Bar profile: Garden Theater's new bar Ethel's falls somewhere between Mouton and Oddfellows
“If we want to be known for anything, it’s camp,” offered Zachariah Baird, manager at Ethel’s Bar in Short North’s Garden Theater. Since he helped transform the bar from the Stage Left Lounge to Ethel’s, Baird has been working to establish a line-up of small performing acts suited to the space. For instance, Piano-A-Gogo will run on Fridays, with a live piano player and upright string bass. To tie in with the Garden Theater’s production of the play “Psycho Beach Party,” Baird developed a tiki menu to run through the play’s end, Feb. 1.
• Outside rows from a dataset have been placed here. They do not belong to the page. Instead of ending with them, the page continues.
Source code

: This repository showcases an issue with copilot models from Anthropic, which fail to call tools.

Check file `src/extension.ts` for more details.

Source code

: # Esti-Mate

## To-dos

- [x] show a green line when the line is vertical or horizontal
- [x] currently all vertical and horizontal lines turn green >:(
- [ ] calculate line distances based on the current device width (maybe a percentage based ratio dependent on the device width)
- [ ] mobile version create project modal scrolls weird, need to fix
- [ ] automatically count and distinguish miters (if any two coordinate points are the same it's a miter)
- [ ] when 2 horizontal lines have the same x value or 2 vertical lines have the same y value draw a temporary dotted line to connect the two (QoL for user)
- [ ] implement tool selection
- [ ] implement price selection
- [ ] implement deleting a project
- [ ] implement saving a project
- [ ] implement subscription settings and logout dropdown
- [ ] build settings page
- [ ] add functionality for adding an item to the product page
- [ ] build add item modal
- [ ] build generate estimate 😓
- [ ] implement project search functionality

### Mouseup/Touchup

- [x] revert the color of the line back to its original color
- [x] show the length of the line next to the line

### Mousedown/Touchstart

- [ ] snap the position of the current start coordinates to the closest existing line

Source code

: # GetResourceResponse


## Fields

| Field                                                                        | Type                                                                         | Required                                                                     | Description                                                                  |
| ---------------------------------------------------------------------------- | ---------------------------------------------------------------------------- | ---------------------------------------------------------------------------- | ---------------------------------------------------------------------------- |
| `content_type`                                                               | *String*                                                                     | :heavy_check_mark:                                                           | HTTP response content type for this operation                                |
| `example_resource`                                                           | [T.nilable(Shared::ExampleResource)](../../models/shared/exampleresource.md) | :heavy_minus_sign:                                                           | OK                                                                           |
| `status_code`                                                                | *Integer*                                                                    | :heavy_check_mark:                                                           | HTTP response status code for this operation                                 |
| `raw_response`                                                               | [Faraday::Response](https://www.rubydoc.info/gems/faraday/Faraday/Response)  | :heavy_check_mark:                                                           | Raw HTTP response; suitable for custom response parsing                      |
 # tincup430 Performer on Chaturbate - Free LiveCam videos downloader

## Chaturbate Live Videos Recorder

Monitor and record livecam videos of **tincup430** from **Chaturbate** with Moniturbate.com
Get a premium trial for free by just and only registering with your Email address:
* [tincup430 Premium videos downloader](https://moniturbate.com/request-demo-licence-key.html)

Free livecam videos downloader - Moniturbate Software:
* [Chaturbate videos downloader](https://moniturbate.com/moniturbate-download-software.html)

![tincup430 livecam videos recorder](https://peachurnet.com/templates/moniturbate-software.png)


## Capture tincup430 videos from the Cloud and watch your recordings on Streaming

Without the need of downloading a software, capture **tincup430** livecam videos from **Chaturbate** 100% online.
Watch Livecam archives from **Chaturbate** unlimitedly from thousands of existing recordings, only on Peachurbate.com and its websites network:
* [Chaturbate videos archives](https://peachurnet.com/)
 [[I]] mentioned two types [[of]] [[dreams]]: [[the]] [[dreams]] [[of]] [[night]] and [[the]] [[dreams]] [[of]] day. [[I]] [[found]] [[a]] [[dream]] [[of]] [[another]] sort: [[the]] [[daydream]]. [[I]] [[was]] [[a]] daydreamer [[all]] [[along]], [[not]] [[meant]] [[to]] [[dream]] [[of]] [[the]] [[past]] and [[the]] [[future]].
This isn’t to say entertainment will dominate the cozy, brick-walled space. Baird is incorporating performances like the live piano act (“Think like Sam from ‘Casablanca,’” he said) and silent movies projected on the walls. “But the goal is more ambient music,” he explained. “The customers will always be the center of attention.”
The goal is entertainment that serves more as a backdrop to enjoying a drink and good conversation.
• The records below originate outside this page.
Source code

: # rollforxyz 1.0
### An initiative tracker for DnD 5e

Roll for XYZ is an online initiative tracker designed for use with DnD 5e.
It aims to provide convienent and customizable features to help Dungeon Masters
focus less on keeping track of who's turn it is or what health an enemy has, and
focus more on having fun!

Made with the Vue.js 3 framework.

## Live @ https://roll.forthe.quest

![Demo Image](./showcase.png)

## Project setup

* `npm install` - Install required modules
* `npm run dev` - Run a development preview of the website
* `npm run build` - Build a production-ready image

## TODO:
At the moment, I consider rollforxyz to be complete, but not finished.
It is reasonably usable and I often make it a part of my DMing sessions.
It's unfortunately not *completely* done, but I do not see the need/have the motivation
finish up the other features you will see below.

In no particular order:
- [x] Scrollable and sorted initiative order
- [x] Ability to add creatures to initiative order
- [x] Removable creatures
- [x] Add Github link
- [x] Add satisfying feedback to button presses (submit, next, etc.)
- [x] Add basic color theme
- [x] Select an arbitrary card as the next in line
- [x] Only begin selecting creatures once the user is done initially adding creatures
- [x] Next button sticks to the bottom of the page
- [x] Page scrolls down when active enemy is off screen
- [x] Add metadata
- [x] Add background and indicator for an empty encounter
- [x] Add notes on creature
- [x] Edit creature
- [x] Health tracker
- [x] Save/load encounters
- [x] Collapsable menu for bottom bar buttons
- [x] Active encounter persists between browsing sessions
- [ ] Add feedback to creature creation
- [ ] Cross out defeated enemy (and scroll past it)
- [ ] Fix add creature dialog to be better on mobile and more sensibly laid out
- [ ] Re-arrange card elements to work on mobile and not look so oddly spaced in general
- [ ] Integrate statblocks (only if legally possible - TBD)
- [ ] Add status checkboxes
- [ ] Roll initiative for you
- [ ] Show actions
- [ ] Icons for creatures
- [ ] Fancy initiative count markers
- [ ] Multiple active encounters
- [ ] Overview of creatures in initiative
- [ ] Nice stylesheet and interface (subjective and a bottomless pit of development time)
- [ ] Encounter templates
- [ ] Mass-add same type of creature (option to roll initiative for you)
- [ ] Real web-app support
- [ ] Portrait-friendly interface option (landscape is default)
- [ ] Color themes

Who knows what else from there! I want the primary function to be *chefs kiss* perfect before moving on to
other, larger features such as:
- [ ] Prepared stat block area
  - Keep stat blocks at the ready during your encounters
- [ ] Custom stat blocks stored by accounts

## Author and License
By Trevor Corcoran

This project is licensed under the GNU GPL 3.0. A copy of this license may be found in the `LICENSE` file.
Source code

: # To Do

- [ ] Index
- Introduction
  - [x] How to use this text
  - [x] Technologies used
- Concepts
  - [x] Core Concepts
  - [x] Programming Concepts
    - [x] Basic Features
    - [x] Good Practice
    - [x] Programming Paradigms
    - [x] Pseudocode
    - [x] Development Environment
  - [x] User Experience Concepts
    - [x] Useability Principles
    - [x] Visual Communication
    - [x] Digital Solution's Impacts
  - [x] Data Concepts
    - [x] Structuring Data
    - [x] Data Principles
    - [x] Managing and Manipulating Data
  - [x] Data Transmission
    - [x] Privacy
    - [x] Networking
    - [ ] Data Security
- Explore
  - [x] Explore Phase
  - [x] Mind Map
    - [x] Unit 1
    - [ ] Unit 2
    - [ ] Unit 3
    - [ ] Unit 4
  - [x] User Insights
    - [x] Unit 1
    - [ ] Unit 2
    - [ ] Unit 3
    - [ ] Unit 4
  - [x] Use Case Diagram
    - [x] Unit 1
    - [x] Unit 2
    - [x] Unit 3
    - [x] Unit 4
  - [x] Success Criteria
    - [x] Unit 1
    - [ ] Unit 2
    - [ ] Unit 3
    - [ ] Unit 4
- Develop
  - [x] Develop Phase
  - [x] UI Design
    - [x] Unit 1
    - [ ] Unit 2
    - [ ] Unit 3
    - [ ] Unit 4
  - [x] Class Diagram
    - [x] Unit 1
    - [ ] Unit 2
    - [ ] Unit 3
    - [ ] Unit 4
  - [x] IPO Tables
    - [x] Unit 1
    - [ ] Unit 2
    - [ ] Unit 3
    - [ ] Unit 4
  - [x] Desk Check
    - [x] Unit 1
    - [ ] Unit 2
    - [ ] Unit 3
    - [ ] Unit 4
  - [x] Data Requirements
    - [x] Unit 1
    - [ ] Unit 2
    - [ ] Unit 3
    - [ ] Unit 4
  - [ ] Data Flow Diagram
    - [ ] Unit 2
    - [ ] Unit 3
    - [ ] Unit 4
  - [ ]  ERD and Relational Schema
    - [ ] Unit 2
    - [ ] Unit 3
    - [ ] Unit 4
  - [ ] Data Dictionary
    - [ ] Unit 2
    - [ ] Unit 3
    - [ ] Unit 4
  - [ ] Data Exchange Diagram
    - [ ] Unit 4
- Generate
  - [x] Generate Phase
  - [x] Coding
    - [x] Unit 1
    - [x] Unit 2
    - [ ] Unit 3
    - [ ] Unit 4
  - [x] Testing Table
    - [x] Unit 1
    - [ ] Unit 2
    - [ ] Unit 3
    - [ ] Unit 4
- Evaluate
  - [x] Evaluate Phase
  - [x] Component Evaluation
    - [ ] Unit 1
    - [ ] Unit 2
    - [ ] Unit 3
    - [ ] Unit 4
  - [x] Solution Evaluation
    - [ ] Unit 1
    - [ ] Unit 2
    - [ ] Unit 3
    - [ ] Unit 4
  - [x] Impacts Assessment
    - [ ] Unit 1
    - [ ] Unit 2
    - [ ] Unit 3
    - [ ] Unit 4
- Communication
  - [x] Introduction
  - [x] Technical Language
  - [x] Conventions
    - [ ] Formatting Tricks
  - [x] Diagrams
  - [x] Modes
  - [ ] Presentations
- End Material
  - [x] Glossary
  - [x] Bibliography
The bar has been reformed to be part saloon, part apothecary. The cocktail menu rotates on a monthly basis. Currently the menu hearkens back to early film and theatre. La Lumiere, named after the Lumiere brothers — the first modern filmmakers — features Tanqueray, St. Germain, chartreuse, lime and orange bitters. Other hits like the Sparkling Ginger Bourbon (bourbon, ginger syrup, Pellegrino) and the Dirty Mike (bourbon, honey, lemon, lavender bitters) are all appropriate for sipping at the bar, whether you’re there for a show or not.
Everything’s done with a sense of fun. The tiki menu features names like the Sandy Bikini and Beach Bum. Instead of Ladies’ Night, Baird jokes about hosting “Suffragette Night.”
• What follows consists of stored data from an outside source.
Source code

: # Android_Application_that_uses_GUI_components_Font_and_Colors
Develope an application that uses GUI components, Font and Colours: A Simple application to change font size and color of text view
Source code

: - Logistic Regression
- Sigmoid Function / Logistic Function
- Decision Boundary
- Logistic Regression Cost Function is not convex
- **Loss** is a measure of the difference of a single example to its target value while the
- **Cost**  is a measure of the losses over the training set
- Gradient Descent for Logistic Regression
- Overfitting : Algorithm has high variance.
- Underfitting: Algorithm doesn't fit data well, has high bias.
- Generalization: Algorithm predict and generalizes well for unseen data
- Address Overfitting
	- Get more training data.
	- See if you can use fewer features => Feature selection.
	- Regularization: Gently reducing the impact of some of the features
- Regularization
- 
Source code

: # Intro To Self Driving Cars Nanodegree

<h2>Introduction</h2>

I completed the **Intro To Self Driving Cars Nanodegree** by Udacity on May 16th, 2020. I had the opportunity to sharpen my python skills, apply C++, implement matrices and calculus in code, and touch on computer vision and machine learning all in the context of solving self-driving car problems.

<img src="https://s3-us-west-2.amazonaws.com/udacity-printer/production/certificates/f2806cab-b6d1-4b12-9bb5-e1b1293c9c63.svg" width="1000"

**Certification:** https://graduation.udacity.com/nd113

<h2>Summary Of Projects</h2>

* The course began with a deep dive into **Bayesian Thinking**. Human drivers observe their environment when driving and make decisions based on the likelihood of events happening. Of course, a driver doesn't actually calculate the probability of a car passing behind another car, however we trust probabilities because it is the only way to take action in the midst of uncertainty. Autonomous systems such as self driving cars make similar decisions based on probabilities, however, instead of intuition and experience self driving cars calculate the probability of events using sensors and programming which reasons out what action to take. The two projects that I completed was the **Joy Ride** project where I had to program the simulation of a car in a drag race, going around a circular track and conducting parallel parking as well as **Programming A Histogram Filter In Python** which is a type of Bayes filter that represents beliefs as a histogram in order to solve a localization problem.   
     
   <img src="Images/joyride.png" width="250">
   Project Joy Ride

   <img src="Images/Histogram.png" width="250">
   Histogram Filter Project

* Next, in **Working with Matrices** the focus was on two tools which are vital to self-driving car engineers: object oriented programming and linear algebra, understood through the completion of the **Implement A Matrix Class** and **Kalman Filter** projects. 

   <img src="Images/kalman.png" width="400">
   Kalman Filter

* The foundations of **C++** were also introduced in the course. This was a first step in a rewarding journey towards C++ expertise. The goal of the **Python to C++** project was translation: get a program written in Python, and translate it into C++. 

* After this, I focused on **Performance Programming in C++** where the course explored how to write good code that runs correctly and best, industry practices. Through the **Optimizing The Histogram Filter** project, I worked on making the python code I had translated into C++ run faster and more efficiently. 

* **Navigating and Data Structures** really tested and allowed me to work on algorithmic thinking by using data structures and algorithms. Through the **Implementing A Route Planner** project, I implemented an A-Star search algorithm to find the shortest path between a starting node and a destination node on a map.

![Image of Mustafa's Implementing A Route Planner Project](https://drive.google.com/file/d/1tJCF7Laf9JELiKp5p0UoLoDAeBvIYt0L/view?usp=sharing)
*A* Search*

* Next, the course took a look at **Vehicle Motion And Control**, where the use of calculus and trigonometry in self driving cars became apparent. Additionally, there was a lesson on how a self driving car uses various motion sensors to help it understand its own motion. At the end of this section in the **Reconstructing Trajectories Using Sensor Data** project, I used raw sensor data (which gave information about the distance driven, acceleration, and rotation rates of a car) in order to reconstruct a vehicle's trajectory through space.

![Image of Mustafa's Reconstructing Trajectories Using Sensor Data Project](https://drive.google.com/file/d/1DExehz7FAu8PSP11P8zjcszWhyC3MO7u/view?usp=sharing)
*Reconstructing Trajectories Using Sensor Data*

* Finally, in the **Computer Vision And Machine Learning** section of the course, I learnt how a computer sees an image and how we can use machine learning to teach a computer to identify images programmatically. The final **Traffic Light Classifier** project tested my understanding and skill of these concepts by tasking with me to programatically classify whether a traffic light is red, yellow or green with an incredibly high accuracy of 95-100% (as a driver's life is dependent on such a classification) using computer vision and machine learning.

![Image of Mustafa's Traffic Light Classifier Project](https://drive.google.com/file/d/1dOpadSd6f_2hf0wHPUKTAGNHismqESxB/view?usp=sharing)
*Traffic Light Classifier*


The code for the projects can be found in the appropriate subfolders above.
“We think of ourselves as more anthropologists of alcohol, rather than mixologists,” Baird says. “We’re somewhere between Mouton and Oddfellows.”
The transition to Ethel’s gives the bar more character, and highlights the life of Ethel Miles. Miles was hired as the original organist for the Garden Theater when it began showing silent movies in the 1910s (there’s an organ in the bar, in homage to her). She eventually purchased the theater in 1927 and ran it until her death in 1968. She constructed the signature Garden sign out front, and she also built the Newport Music Hall and the Drexel Theater, Baird said. Drinking at Ethel’s, then, is a nod to her work bringing popular culture like movies, concerts and theater to Columbus.
A final benefit to drinking at Ethel’s: All profits support the reconstruction of the theater and budgets for performance art programing.